Where the records below reach the line containing "gladly take a look.", start transcribing, and end with the line containing "- https://github.com/csnewcs/botnewbot", exactly and with nothing else added.

> _Records excerpted from a collection_
▬▬▬▬▬▬

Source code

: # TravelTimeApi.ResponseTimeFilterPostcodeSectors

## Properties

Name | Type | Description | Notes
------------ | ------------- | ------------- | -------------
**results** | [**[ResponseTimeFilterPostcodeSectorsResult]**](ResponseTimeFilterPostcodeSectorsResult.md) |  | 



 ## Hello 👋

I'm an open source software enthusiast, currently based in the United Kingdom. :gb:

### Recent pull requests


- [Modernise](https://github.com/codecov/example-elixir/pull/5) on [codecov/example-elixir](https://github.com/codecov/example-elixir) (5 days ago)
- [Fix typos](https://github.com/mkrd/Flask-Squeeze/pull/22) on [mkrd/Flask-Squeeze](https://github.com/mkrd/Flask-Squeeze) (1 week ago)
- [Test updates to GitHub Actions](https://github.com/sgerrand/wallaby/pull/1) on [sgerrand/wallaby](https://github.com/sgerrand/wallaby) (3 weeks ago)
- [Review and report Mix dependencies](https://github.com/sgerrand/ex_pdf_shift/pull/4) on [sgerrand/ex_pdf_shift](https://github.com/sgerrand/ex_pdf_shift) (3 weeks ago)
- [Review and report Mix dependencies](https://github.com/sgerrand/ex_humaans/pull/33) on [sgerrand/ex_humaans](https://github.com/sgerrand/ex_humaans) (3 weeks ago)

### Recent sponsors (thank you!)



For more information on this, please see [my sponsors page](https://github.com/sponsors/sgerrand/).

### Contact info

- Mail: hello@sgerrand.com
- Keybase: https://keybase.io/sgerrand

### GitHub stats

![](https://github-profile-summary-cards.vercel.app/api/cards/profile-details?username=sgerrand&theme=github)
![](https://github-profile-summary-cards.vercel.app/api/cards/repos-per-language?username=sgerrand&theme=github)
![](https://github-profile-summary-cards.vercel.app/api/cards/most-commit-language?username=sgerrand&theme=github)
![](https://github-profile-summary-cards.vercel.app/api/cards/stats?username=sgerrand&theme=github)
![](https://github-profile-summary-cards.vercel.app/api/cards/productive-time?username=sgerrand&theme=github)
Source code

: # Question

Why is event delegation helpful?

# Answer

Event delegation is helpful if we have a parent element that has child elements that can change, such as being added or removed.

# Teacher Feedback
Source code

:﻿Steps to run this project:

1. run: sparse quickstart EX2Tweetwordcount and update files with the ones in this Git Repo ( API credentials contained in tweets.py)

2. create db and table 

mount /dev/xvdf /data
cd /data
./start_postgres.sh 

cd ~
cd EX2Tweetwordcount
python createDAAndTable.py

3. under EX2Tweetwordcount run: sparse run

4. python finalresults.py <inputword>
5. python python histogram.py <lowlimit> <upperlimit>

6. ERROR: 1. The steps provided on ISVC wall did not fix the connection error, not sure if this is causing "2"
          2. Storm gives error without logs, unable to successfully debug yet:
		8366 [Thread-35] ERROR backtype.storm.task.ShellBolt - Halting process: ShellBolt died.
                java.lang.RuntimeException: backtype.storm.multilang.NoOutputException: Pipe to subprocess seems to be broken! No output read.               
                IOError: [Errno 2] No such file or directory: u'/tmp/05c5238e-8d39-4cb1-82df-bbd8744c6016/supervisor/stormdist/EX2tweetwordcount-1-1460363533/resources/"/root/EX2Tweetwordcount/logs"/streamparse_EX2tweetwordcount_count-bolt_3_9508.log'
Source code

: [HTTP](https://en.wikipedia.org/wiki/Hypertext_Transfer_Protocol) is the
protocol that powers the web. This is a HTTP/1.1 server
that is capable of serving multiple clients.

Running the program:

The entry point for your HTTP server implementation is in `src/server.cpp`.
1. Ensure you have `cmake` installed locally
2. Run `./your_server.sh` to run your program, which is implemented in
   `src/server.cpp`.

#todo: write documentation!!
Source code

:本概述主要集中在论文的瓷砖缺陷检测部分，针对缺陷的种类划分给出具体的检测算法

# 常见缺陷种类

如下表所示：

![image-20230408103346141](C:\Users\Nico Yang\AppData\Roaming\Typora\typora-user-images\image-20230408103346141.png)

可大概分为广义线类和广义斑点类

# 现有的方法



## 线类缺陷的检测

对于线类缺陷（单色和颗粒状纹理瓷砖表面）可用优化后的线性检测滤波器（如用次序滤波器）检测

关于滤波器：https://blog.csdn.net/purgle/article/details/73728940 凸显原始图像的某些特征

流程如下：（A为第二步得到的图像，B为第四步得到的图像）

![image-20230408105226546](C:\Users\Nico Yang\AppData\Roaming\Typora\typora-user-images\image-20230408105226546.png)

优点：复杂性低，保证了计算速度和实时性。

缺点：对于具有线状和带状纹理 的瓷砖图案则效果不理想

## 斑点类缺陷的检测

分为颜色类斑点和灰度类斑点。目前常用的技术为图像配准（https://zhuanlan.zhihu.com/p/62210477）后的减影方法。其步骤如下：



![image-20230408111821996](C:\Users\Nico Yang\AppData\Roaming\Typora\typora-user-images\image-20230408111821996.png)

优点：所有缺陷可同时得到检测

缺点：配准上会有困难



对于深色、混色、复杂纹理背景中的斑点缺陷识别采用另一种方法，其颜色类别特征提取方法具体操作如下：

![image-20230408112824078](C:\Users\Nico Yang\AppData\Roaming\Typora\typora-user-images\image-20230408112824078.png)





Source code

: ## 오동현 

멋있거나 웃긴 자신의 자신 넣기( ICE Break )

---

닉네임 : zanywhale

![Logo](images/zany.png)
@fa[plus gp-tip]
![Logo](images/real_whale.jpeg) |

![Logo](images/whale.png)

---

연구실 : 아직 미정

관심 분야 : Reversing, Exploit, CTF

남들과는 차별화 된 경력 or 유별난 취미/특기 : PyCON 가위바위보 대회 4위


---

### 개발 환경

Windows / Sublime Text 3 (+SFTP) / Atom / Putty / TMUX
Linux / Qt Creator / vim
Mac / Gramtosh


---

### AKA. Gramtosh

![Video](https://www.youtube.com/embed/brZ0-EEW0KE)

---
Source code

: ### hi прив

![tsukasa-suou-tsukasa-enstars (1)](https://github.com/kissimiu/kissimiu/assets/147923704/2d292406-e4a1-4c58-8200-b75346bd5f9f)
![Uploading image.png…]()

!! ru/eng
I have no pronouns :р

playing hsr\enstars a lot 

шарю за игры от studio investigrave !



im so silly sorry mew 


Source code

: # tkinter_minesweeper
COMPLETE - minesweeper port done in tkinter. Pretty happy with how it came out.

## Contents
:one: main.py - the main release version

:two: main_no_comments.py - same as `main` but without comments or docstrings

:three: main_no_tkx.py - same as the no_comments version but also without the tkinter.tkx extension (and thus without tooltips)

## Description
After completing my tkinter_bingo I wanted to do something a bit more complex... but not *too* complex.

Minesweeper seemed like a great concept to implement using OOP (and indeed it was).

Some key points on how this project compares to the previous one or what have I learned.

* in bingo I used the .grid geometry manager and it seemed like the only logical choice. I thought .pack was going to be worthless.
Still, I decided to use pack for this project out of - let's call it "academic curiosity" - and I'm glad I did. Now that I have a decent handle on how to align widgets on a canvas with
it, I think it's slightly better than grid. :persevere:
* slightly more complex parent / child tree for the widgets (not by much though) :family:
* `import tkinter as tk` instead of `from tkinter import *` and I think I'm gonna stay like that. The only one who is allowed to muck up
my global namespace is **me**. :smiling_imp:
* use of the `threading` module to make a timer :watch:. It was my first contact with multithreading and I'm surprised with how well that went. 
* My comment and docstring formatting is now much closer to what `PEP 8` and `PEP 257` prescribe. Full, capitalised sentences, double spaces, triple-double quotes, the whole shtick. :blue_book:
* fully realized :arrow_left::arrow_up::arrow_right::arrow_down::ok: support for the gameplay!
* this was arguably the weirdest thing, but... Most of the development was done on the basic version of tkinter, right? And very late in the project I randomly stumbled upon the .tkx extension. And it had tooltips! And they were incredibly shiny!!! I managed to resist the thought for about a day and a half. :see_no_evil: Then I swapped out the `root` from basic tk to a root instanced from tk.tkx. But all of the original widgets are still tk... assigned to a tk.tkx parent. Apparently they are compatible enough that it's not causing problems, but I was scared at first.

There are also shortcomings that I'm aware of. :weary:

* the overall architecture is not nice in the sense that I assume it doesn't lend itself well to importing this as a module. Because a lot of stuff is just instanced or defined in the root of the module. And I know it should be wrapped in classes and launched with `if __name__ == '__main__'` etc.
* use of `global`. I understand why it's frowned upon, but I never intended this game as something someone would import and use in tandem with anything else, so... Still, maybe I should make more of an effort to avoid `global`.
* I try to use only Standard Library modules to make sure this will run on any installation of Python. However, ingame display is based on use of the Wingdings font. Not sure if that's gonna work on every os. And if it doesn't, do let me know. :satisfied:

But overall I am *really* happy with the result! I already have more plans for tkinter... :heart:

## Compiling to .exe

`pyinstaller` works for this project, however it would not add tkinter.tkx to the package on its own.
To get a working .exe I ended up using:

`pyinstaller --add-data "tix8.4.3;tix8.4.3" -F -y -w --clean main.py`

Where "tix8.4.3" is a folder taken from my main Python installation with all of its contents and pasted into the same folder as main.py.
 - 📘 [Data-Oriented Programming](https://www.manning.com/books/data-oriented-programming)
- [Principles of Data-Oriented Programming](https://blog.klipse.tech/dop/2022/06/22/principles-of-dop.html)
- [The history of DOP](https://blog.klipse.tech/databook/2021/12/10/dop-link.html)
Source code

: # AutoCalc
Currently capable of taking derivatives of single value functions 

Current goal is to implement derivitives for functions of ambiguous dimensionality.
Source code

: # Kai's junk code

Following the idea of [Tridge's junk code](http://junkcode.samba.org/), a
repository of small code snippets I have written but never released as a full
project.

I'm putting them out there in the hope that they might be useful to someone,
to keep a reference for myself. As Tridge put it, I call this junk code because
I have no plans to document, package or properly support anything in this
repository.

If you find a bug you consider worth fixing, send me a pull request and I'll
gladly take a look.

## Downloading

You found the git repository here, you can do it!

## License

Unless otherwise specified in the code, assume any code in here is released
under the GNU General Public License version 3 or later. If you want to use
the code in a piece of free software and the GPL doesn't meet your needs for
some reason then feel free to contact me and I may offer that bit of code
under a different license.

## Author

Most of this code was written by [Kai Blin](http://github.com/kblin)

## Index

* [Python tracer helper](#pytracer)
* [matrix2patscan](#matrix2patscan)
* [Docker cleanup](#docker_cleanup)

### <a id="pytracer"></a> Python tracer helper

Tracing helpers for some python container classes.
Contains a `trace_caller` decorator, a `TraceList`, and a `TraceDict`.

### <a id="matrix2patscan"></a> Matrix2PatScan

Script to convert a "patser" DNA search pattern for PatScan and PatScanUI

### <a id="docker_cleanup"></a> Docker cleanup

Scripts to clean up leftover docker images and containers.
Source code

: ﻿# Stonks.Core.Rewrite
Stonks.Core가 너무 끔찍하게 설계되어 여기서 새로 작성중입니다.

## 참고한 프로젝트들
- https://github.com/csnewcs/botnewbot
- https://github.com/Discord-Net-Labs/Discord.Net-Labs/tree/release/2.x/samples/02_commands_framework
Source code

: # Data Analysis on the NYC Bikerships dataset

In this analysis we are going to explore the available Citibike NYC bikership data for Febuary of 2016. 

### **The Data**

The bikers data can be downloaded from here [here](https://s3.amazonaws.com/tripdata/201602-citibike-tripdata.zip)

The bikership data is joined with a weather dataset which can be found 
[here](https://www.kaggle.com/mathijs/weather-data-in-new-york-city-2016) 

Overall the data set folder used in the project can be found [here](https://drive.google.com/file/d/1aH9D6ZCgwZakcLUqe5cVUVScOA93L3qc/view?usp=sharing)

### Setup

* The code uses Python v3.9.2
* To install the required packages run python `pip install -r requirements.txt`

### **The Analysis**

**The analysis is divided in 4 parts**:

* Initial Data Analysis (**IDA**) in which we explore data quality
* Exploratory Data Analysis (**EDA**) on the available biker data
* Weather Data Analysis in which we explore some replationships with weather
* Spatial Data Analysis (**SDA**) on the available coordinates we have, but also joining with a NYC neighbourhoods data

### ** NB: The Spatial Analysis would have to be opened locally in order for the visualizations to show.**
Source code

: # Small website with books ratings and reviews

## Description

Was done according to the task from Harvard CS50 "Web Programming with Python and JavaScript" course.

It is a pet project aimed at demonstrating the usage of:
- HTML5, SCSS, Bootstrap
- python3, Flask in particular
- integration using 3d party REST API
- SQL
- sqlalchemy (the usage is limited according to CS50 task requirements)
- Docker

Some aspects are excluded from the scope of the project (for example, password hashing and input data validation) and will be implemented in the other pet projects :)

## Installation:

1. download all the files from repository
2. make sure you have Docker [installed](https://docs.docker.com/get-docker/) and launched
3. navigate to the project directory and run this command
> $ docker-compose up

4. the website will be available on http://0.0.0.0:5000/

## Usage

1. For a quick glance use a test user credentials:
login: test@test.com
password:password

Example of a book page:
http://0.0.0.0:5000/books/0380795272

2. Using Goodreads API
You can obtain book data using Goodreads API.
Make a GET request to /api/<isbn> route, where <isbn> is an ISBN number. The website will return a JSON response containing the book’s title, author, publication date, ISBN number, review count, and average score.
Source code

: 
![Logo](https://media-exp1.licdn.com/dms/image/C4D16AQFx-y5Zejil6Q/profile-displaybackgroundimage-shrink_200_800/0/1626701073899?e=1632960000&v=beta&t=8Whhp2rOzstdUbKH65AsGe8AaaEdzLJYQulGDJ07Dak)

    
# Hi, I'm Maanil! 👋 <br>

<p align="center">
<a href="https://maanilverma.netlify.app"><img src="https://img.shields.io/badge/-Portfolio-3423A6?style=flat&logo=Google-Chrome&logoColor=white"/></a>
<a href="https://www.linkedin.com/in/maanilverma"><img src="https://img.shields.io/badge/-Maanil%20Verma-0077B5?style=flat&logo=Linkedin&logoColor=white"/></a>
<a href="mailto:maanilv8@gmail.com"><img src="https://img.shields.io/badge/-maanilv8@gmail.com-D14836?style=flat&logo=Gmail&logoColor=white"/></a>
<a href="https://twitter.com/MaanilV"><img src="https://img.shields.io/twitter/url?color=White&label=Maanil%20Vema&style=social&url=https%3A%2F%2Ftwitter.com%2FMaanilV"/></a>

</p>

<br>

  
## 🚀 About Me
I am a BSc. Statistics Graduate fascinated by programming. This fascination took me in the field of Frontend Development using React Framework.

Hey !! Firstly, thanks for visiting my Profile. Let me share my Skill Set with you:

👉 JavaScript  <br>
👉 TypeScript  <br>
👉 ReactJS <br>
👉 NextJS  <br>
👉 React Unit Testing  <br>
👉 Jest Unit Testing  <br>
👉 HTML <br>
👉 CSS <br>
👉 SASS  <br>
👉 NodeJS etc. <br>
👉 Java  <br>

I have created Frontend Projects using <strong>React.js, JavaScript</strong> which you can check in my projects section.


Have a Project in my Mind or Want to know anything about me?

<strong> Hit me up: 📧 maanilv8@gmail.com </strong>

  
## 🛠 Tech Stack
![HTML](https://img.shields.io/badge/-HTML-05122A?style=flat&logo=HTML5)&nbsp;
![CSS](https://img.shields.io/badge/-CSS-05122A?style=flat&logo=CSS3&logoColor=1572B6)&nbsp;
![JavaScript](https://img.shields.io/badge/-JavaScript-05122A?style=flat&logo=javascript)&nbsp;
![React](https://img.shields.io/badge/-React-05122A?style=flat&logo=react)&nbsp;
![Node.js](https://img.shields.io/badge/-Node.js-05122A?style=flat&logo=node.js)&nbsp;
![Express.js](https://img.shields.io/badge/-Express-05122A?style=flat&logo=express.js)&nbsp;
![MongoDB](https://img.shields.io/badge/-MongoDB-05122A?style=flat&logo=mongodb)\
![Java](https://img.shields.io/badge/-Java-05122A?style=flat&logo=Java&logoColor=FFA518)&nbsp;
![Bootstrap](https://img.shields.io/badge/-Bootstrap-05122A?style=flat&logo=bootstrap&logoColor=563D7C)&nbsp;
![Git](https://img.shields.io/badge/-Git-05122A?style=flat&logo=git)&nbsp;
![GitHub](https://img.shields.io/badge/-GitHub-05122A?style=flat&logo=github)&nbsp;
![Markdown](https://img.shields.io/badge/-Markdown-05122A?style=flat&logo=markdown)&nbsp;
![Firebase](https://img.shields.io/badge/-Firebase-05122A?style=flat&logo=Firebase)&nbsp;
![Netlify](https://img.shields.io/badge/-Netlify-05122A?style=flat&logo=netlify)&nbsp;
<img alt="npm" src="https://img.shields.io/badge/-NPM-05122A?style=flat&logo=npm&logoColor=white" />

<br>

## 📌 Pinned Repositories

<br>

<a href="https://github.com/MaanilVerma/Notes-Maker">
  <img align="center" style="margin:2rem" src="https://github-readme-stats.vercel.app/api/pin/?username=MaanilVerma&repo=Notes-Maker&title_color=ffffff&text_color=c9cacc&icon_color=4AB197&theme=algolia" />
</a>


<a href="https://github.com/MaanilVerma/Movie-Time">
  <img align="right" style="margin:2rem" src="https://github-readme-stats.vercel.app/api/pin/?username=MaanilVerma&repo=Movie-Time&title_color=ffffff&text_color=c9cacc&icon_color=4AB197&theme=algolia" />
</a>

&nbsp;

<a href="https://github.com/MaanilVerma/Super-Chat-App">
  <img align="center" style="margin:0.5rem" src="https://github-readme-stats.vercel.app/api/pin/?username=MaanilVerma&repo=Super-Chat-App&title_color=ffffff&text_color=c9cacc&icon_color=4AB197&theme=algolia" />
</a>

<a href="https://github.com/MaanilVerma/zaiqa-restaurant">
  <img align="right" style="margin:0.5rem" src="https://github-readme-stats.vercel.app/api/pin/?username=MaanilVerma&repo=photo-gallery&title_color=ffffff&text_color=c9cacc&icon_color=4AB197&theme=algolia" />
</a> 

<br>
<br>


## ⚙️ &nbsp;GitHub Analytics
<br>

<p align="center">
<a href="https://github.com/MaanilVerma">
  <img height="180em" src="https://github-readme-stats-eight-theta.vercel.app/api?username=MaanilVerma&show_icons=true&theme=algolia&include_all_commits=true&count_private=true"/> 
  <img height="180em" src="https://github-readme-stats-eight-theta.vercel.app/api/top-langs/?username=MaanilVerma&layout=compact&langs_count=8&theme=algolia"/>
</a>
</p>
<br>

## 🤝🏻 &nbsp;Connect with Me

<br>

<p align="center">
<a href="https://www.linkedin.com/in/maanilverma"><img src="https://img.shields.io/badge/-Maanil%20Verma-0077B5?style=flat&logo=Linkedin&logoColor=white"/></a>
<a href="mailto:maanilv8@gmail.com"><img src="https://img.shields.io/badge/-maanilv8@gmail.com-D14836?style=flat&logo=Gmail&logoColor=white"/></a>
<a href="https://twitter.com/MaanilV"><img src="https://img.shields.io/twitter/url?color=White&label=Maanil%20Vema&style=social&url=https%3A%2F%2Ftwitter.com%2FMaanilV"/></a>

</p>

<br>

▬▬▬▬▬▬

> _The answer_
gladly take a look.

## Downloading

You found the git repository here, you can do it!

## License

Unless otherwise specified in the code, assume any code in here is released
under the GNU General Public License version 3 or later. If you want to use
the code in a piece of free software and the GPL doesn't meet your needs for
some reason then feel free to contact me and I may offer that bit of code
under a different license.

## Author

Most of this code was written by [Kai Blin](http://github.com/kblin)

## Index

* [Python tracer helper](#pytracer)
* [matrix2patscan](#matrix2patscan)
* [Docker cleanup](#docker_cleanup)

### <a id="pytracer"></a> Python tracer helper

Tracing helpers for some python container classes.
Contains a `trace_caller` decorator, a `TraceList`, and a `TraceDict`.

### <a id="matrix2patscan"></a> Matrix2PatScan

Script to convert a "patser" DNA search pattern for PatScan and PatScanUI

### <a id="docker_cleanup"></a> Docker cleanup

Scripts to clean up leftover docker images and containers.
Source code

: ﻿# Stonks.Core.Rewrite
Stonks.Core가 너무 끔찍하게 설계되어 여기서 새로 작성중입니다.

## 참고한 프로젝트들
- https://github.com/csnewcs/botnewbot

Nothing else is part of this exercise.